彼は生者の領域を対象とした一連の新たな実験を開始し、生物が痛みに耐える能力を試すことにします。最初の実験対象は害獣でしたが、彼は次第に苦しみを言語化できる相手へと犠牲者を広げていきました――イニストラードの、煩わしい人間たちです。

そういった実験の邪悪さに引き寄せられ、デビルが近くに集まり始めました。ティボルトの実験室には夜な夜なそれらが群れ、奇妙な言葉で囁き合いました。デビルは彼がもっとも興奮するものへの眼識を提供しました。苦痛の本質です。彼は喜んでその知識を実験に適用し、より嗜虐的に、より注意散漫になっていきました。

そのため、ティボルトは近隣の街の人々の間に広まる噂に気づいていませんでした――その噂は彼の悪しき実験について、核心的な真実以上のものを含んでいたのです。まもなく、審問官たちが実験室の扉をけ破り、拷問器具で一杯の部屋の隅に彼を追い詰めました。審問官は迫り、処刑か、少なくとも終身刑という運命は逃れられないように思われました。

ですがその瞬間、ティボルトはデビルの知識と自らのおぞましい発見から得られた効果的な、憎悪の呪文を、命がけで放ったのです。その呪文は彼の精髄とデビルのそれを融合させ、地獄のような力を与えました――しかしその対価は、これまで他者に与えてきたすべての苦痛を経験するというものでした。

その想像を絶する苦痛の瞬間に、ティボルトの「プレインズウォーカーの灯」が点火し、彼は審問官の刃から逃れて多元宇宙へと放り出されました。彼の身体と魂は今や少なくとも半デビルとなっており、その呪文は炎とデビルの魔法の憤怒で強化され、いくつもの次元でその嗜虐的な「芸術」を試す自由を満喫しています。彼にとって、ラヴニカは莫大な人数のプレインズウォーカーを含む膨大な人口へとその魔法を試す、新たな遊び場です。

『アヴァシンの帰還』の物語は超ざっくり言うと「獄庫は破壊されてアヴァシンが帰還し、世界には再び天使の光がもたらされました。めでたしめでたし」というハッピーエンド(とはいえ『覆う影』でまた……なのですが)。ティボルト(とタミヨウ)はそこにまったく関わらないキャラクターとして登場しました。上にも書きましたが、「そういうのもあるのか」と気づかせてくれたのがこの2人です。
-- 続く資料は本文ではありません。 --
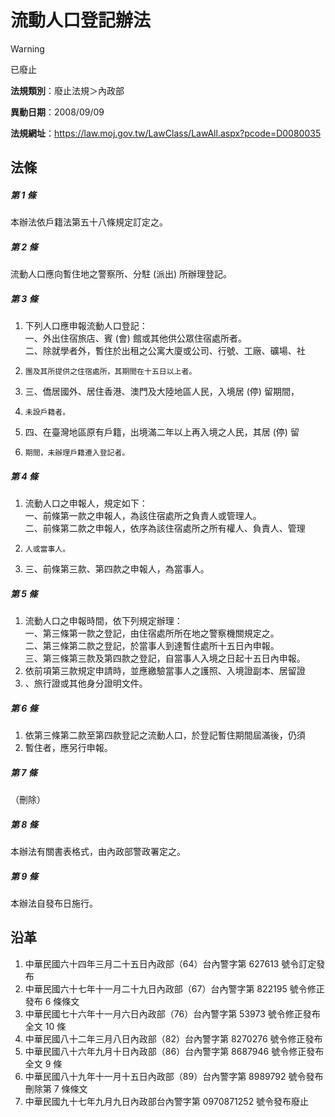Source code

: # 流動人口登記辦法


> [!WARNING]
> 已廢止


**法規類別**：廢止法規＞內政部

**異動日期**：2008/09/09  

**法規網址**：https://law.moj.gov.tw/LawClass/LawAll.aspx?pcode=D0080035



## 法條
##### 第 1 條
本辦法依戶籍法第五十八條規定訂定之。

##### 第 2 條
流動人口應向暫住地之警察所、分駐 (派出) 所辦理登記。

##### 第 3 條
1. 下列人口應申報流動人口登記：  
一、外出住宿旅店、賓 (會) 館或其他供公眾住宿處所者。  
二、除就學者外，暫住於出租之公寓大廈或公司、行號、工廠、礦場、社
1.     團及其所提供之住宿處所，其期間在十五日以上者。
1. 三、僑居國外、居住香港、澳門及大陸地區人民，入境居 (停) 留期間，
1.     未設戶籍者。
1. 四、在臺灣地區原有戶籍，出境滿二年以上再入境之人民，其居 (停) 留
1.     期間，未辦理戶籍遷入登記者。

##### 第 4 條
1. 流動人口之申報人，規定如下：  
一、前條第一款之申報人，為該住宿處所之負責人或管理人。  
二、前條第二款之申報人，依序為該住宿處所之所有權人、負責人、管理
1.     人或當事人。
1. 三、前條第三款、第四款之申報人，為當事人。

##### 第 5 條
1. 流動人口之申報時間，依下列規定辦理：  
一、第三條第一款之登記，由住宿處所所在地之警察機關規定之。  
二、第三條第二款之登記，於當事人到達暫住處所十五日內申報。  
三、第三條第三款及第四款之登記，自當事人入境之日起十五日內申報。
1. 依前項第三款規定申請時，並應繳驗當事人之護照、入境證副本、居留證
1. 、旅行證或其他身分證明文件。

##### 第 6 條
1. 依第三條第二款至第四款登記之流動人口，於登記暫住期間屆滿後，仍須
1. 暫住者，應另行申報。

##### 第 7 條
（刪除）

##### 第 8 條
本辦法有關書表格式，由內政部警政署定之。

##### 第 9 條
本辦法自發布日施行。

## 沿革
1. 中華民國六十四年三月二十五日內政部（64）台內警字第 627613 號令訂定發布
1. 中華民國六十七年十一月二十九日內政部（67）台內警字第 822195 號令修正發布 6  條條文
1. 中華民國七十六年十一月六日內政部（76）台內警字第 53973  號令修正發布全文 10 條
1. 中華民國八十二年三月八日內政部（82）台內警字第 8270276  號令修正發布
1. 中華民國八十六年九月十日內政部（86）台內警字第 8687946  號令修正發布全文 9  條
1. 中華民國八十九年十一月十五日內政部（89）台內警字第 8989792  號令發布刪除第 7  條條文
1. 中華民國九十七年九月九日內政部台內警字第 0970871252 號令發布廢止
それだけに「デュエルデッキ:ソリンvsティボルト」の発売はかなりの驚きでした。

イニストラードの君主、ソリン悪鬼の血脈、ティボルト

ちなみにこの連載でもデュエルデッキを特集した第31回では、こんなことを書いていました。

と、数多くのデュエルデッキが登場してきましたが、発表された時のツッコミ反響が一番大きかったのはこの組み合わせだったのではないでしょうか。「会ってたの?」「デュエルになるの?(強さ的に)」「どう見ても公開処刑」等々。ここでパッケージ裏面の説明を抜粋しますと、

「苦痛魔道士と意外な救い主が人類の命運をかけて戦う」

「ソリンはイニストラードの人間が生き永らえるよう画策し、ティボルトは彼らの悲鳴を聞くことのみを考える。両者の苛烈な争いに決着をつけるのはあなただ」

人類の命運……人類?(吸血鬼VS小悪魔)

苛烈な……争い?

以降ティボルトの行方は知れず、『イニストラードを覆う影』『異界月』でも姿は見られませんでしたが、『灯争大戦』にて再登場。彼もまた《次元間の標》に呼ばれた多くのプレインズウォーカーの1人でした。

無頼な扇動者、ティボルト無頼な扇動者、ティボルト

カードとしては「普通に有用」という感じの評価だったでしょうか。そして思ったとおり、もともとラクドス教団っぽい見た目ですのでラヴニカにいても違和感がまったくありません。物語では何をしていたのかといいますと、小説での描写を読む限りでは特に悪さをするということもなく永遠衆と戦っていました。第84回から再掲します。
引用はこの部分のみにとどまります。